__Information given__:
*-*-*

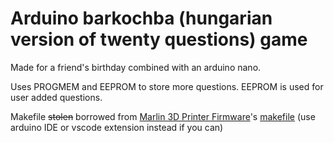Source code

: # Arduino barkochba (hungarian version of twenty questions) game

Made for a friend's birthday combined with an arduino nano.

Uses PROGMEM and EEPROM to store more questions. EEPROM is used for user added questions.

Makefile ~~stolen~~ borrowed from [Marlin 3D Printer Firmware](https://github.com/MarlinFirmware/Marlin)'s [makefile](https://github.com/MarlinFirmware/Marlin/blob/2.1.x/Marlin/Makefile) (use arduino IDE or vscode extension instead if you can)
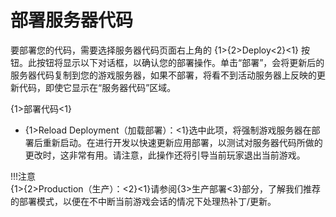 # 部署服务器代码

要部署您的代码，需要选择服务器代码页面右上角的 {1>{2>Deploy<2}<1} 按钮。此按钮将显示以下对话框，以确认您的部署操作。单击“部署”，会将更新后的服务器代码复制到您的游戏服务器，如果不部署，将看不到活动服务器上反映的更新代码，即使它显示在“服务器代码”区域。

{1>部署代码<1}

- {1>Reload Deployment（加载部署）：<1}选中此项，将强制游戏服务器在部署后重新启动。在进行开发以快速更新应用部署，以测试对服务器代码所做的更改时，这非常有用。请注意，此操作还将引导当前玩家退出当前游戏。

!!!注意   
    {1>{2>Production（生产）：<2}<1}请参阅{3>生产部署<3}部分，了解我们推荐的部署模式，以便在不中断当前游戏会话的情况下处理热补丁/更新。



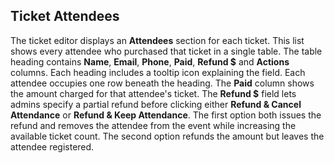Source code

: ## Ticket Attendees

The ticket editor displays an **Attendees** section for each ticket. This list
shows every attendee who purchased that ticket in a single table. The table
heading contains **Name**, **Email**, **Phone**, **Paid**, **Refund $** and
**Actions** columns. Each heading includes a tooltip icon explaining the field.
Each attendee occupies one row beneath the heading. The **Paid** column shows
the amount charged for that attendee's ticket. The **Refund $** field lets
admins specify a partial refund before clicking either **Refund & Cancel
Attendance** or **Refund & Keep Attendance**. The first option both issues the
refund and removes the attendee from the event while increasing the available
ticket count. The second option refunds the amount but leaves the attendee
registered.
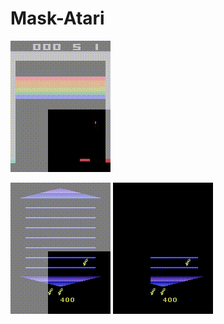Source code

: # Mask-Atari

![image](https://github.com/celarex/Mask-Atari/blob/main/Animations/Breakout.gif)

![image](https://github.com/celarex/Mask-Atari/blob/main/Animations/Asterix.gif)
![image](https://github.com/celarex/Mask-Atari/blob/main/Animations/AsterixBlack.gif)
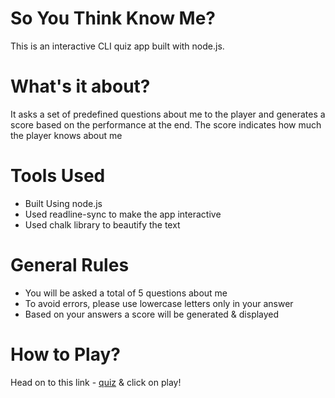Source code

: # So You Think Know Me?

This is an interactive CLI quiz app built with node.js. 

# What's it about?

It asks a set of predefined questions about me to the player and generates a score based on the performance at the end. The score indicates how much the player knows about me

# Tools Used

* Built Using node.js
* Used readline-sync to make the app interactive
* Used chalk library to beautify the text


# General Rules

* You will be asked a total of 5 questions about me
* To avoid errors, please use lowercase letters only in your answer
* Based on your answers a score will be generated & displayed

# How to Play?

Head on to this link - [quiz](https://repl.it/@komalmann/So-You-Think-You-Know-Me/?embed=1&output=1#index.js) & click on play!

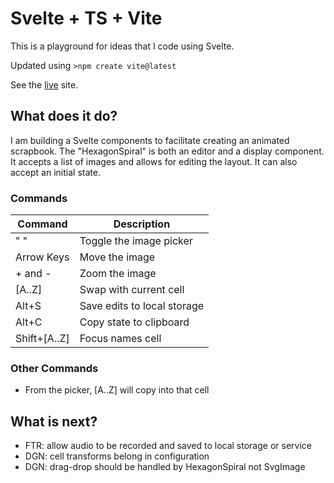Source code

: # Svelte + TS + Vite

This is a playground for ideas that I code using Svelte.

Updated using `>npm create vite@latest`

See the [live](https://ca0v.github.io/svelte-lab) site.

## What does it do?

I am building a Svelte components to facilitate creating an animated scrapbook.
The "HexagonSpiral" is both an editor and a display component.  
It accepts a list of images and allows for editing the layout.
It can also accept an initial state.

### Commands

| Command | Description |
| -       | -            |
| " "     | Toggle the image picker |
| Arrow Keys | Move the image |
| + and - | Zoom the image |
| [A..Z]    | Swap with current cell |
| Alt+S   | Save edits to local storage|
|Alt+C    |Copy state to clipboard|
|Shift+[A..Z]| Focus names cell|

### Other Commands

* From the picker, [A..Z] will copy into that cell

## What is next?

* FTR: allow audio to be recorded and saved to local storage or service
* DGN: cell transforms belong in configuration
* DGN: drag-drop should be handled by HexagonSpiral not SvgImage

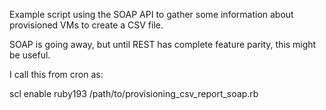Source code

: Example script using the SOAP API to gather some information about provisioned VMs to create a CSV file.

SOAP is going away, but until REST has complete feature parity, this might be useful.

I call this from cron as:

scl enable ruby193 /path/to/provisioning_csv_report_soap.rb
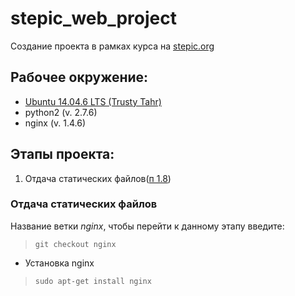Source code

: # stepic_web_project
Создание проекта в рамках курса на [stepic.org](https://stepik.org/course/154)

## Рабочее окружение:
* [Ubuntu 14.04.6 LTS (Trusty Tahr)](http://releases.ubuntu.com/14.04/)
* python2 (v. 2.7.6)
* nginx (v. 1.4.6)

## Этапы проекта:
1. Отдача статических файлов([п 1.8](https://stepik.org/lesson/14825/step/12?unit=4174))

### Отдача статических файлов
Название ветки *nginx*, чтобы перейти к данному этапу введите:
> `git checkout nginx`
* Установка nginx
> `sudo apt-get install nginx`

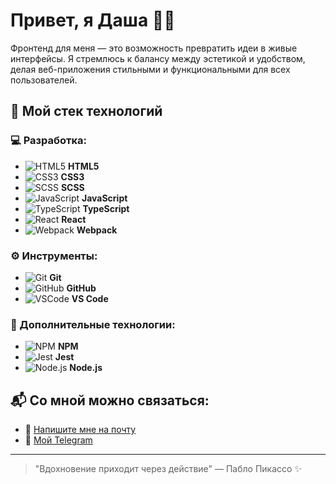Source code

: # Привет, я Даша 👩‍💻

Фронтенд для меня — это возможность превратить идеи в живые интерфейсы. Я стремлюсь к балансу между эстетикой и удобством, делая веб-приложения стильными и функциональными для всех пользователей.

## 🚀 Мой стек технологий

### 💻 Разработка:
- ![HTML5](https://img.shields.io/badge/HTML5-E34F26?style=flat&logo=html5&logoColor=white) **HTML5**
- ![CSS3](https://img.shields.io/badge/CSS3-1572B6?style=flat&logo=css3&logoColor=white) **CSS3**
- ![SCSS](https://img.shields.io/badge/SCSS-CC6699?style=flat&logo=sass&logoColor=white) **SCSS**
- ![JavaScript](https://img.shields.io/badge/JavaScript-F7DF1E?style=flat&logo=javascript&logoColor=black) **JavaScript**
- ![TypeScript](https://img.shields.io/badge/TypeScript-3178C6?style=flat&logo=typescript&logoColor=white) **TypeScript**
- ![React](https://img.shields.io/badge/React-61DAFB?style=flat&logo=react&logoColor=black) **React**
- ![Webpack](https://img.shields.io/badge/Webpack-8DD6F9?style=flat&logo=webpack&logoColor=black) **Webpack**

### ⚙️ Инструменты:
- ![Git](https://img.shields.io/badge/Git-F05032?style=flat&logo=git&logoColor=white) **Git**
- ![GitHub](https://img.shields.io/badge/GitHub-181717?style=flat&logo=github&logoColor=white) **GitHub**
- ![VSCode](https://img.shields.io/badge/VS_Code-007ACC?style=flat&logo=visual-studio-code&logoColor=white) **VS Code**

### 📱 Дополнительные технологии:
- ![NPM](https://img.shields.io/badge/NPM-CB3837?style=flat&logo=npm&logoColor=white) **NPM**
- ![Jest](https://img.shields.io/badge/Jest-C21325?style=flat&logo=jest&logoColor=white) **Jest**
- ![Node.js](https://img.shields.io/badge/Node.js-339933?style=flat&logo=node.js&logoColor=white) **Node.js**


## 📬 Со мной можно связаться:
- 📧 [Напишите мне на почту](mailto:shalyakina.dk@gmail.com)
- 👀 [Мой Telegram]([@daria_shalyakina](https://t.me/daria_shalyakina))

---

> "Вдохновение приходит через действие" — Пабло Пикассо ✨
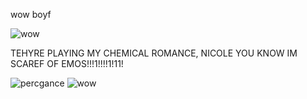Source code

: wow boyf

![wow](https://github.com/user-attachments/assets/87f6ed41-4986-4941-97ca-6a632fbf8509)


TEHYRE PLAYING MY CHEMICAL ROMANCE, NICOLE YOU KNOW IM SCAREF OF EMOS!!!1!!!!1!11!

![percgance](https://github.com/user-attachments/assets/0a5b8f25-074d-43b1-ac99-a7d452f49d63)
![wow](https://github.com/user-attachments/assets/68d5143f-2a42-4683-baf7-30ee8b810405)
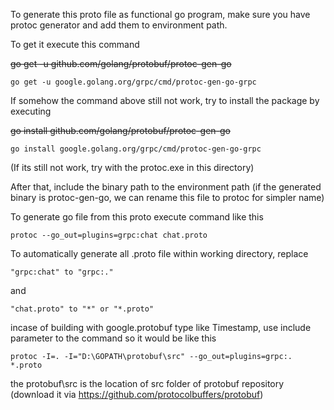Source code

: To generate this proto file as functional go program, make sure you have protoc generator and add them to environment path.

To get it execute this command

~~go get -u github.com/golang/protobuf/protoc-gen-go~~
    
    go get -u google.golang.org/grpc/cmd/protoc-gen-go-grpc

If somehow the command above still not work, try to install the package by executing

~~go install github.com/golang/protobuf/protoc-gen-go~~
    
    go install google.golang.org/grpc/cmd/protoc-gen-go-grpc

(If its still not work, try with the protoc.exe in this directory)

After that, include the binary path to the environment path (if the generated binary is protoc-gen-go, 
we can rename this file to protoc for simpler name)

To generate go file from this proto execute command like this

    protoc --go_out=plugins=grpc:chat chat.proto

To automatically generate all .proto file within working directory, replace 

    "grpc:chat" to "grpc:."
and 

    "chat.proto" to "*" or "*.proto"

incase of building with google.protobuf type like Timestamp, use include parameter to the command so it would be like this

    protoc -I=. -I="D:\GOPATH\protobuf\src" --go_out=plugins=grpc:. *.proto    

the protobuf\src is the location of src folder of protobuf repository (download it via https://github.com/protocolbuffers/protobuf) 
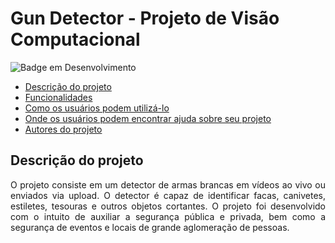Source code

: # Gun Detector - Projeto de Visão Computacional
![Badge em Desenvolvimento](http://img.shields.io/static/v1?label=STATUS&message=EM%20DESENVOLVIMENTO&color=GREEN&style=for-the-badge)



* [Descrição do projeto](#Descrição-do-seu-projeto)
* [Funcionalidades](#Funcionalidades)
* [Como os usuários podem utilizá-lo](#Como-os-usuários-podem-utilizá-lo)
* [Onde os usuários podem encontrar ajuda sobre seu projeto](#Onde-os-usuários-podem-encontrar-ajuda-sobre-seu-projeto)
* [Autores do projeto](#Autores-do-projeto)

## Descrição do projeto
<p align="justify">O projeto consiste em um detector de armas brancas em vídeos ao vivo ou enviados via upload. O detector é capaz de identificar facas, canivetes, estiletes, tesouras e outros objetos cortantes. 
O projeto foi desenvolvido com o intuito de auxiliar a segurança pública e privada, bem como a segurança de eventos e locais de grande aglomeração de pessoas.</p>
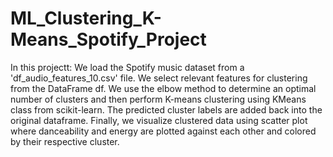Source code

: # ML_Clustering_K-Means_Spotify_Project

In this projectt:
We load the Spotify music dataset from a 'df_audio_features_10.csv' file.
We select relevant features for clustering from the DataFrame df.
We use the elbow method to determine an optimal number of clusters and then perform K-means clustering using KMeans class from scikit-learn.
The predicted cluster labels are added back into the original dataframe.
Finally, we visualize clustered data using scatter plot where danceability and energy are plotted against each other and colored by their respective cluster.
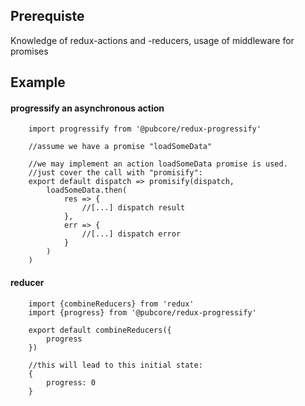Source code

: ## Prerequiste
Knowledge of redux-actions and -reducers, usage of middleware for promises

## Example
#### progressify an asynchronous action

		import progressify from '@pubcore/redux-progressify'

		//assume we have a promise "loadSomeData"

		//we may implement an action loadSomeData promise is used.
		//just cover the call with "promisify":
		export default dispatch => promisify(dispatch,
			loadSomeData.then(
				res => {
					//[...] dispatch result
				},
				err => {
					//[...] dispatch error
				}
			)
		)

#### reducer

		import {combineReducers} from 'redux'
		import {progress} from '@pubcore/redux-progressify'

		export default combineReducers({
			progress
		})

		//this will lead to this initial state:
		{
			progress: 0
		}
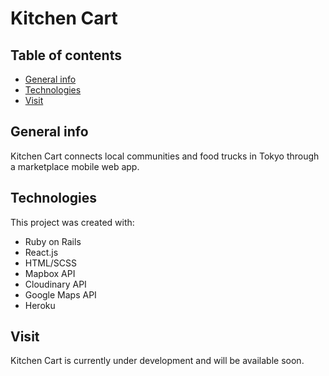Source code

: # Kitchen Cart

## Table of contents
* [General info](#general-info)
* [Technologies](#technologies)
* [Visit](#visit)

## General info
Kitchen Cart connects local communities and food trucks in Tokyo through a marketplace mobile web app.
	
## Technologies
This project was created with:
* Ruby on Rails
* React.js
* HTML/SCSS
* Mapbox API
* Cloudinary API
* Google Maps API
* Heroku
	
## Visit
Kitchen Cart is currently under development and will be available soon.
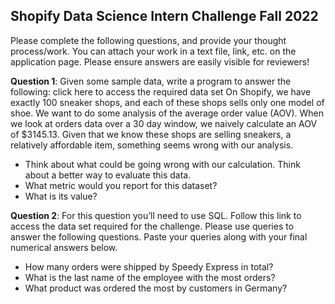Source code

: ## Shopify Data Science Intern Challenge Fall 2022 ##

Please complete the following questions, and provide your thought process/work. You can attach your work in a text file, link, etc. on the application page. Please ensure answers are easily visible for reviewers!

**Question 1**: Given some sample data, write a program to answer the following: click here to access the required data set
On Shopify, we have exactly 100 sneaker shops, and each of these shops sells only one model of shoe. We want to do some analysis of the average order value (AOV). When we look at orders data over a 30 day window, we naively calculate an AOV of $3145.13. Given that we know these shops are selling sneakers, a relatively affordable item, something seems wrong with our analysis.

- Think about what could be going wrong with our calculation. Think about a better way to evaluate this data.
- What metric would you report for this dataset?
- What is its value?


**Question 2**: For this question you’ll need to use SQL. Follow this link to access the data set required for the challenge. Please use queries to answer the following questions. Paste your queries along with your final numerical answers below.

- How many orders were shipped by Speedy Express in total?
- What is the last name of the employee with the most orders?
- What product was ordered the most by customers in Germany?
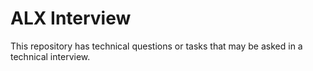 # ALX Interview
This repository has technical questions or tasks that may be asked in a technical interview.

*-*-*

__What you need to do__:
Lines with the word "repository" in them should be copied from the preceding records.

__Result for this task__:
the protobuf\src is the location of src folder of protobuf repository (download it via https://github.com/protocolbuffers/protobuf) 
This repository has technical questions or tasks that may be asked in a technical interview.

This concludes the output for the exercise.